Task to complete = With pictures omitted, output the records below exactly as they appear.

Listed entries =
____________
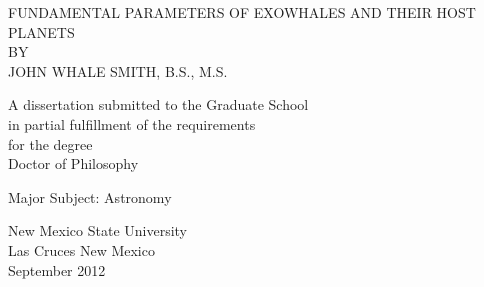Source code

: \begin{center}
FUNDAMENTAL PARAMETERS OF EXOWHALES AND THEIR HOST PLANETS\\
\bigskip
BY\\
\bigskip
JOHN WHALE SMITH, B.S., M.S.
\end{center}
\vspace{1.0in}
\begin{center}
A dissertation submitted to the Graduate School\\
\bigskip
in partial fulfillment of the requirements\\
\bigskip
for the degree\\
\bigskip
Doctor of Philosophy
\end{center}
\bigskip
\begin{center}
Major Subject: Astronomy
\end{center}
\vspace{1.0in}
\begin{center}
New Mexico State University\\
\bigskip
Las Cruces New Mexico\\
\bigskip
September 2012
\end{center}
____________
Response below =
Source code

: \begin{center}
FUNDAMENTAL PARAMETERS OF EXOWHALES AND THEIR HOST PLANETS\\
\bigskip
BY\\
\bigskip
JOHN WHALE SMITH, B.S., M.S.
\end{center}
\vspace{1.0in}
\begin{center}
A dissertation submitted to the Graduate School\\
\bigskip
in partial fulfillment of the requirements\\
\bigskip
for the degree\\
\bigskip
Doctor of Philosophy
\end{center}
\bigskip
\begin{center}
Major Subject: Astronomy
\end{center}
\vspace{1.0in}
\begin{center}
New Mexico State University\\
\bigskip
Las Cruces New Mexico\\
\bigskip
September 2012
\end{center}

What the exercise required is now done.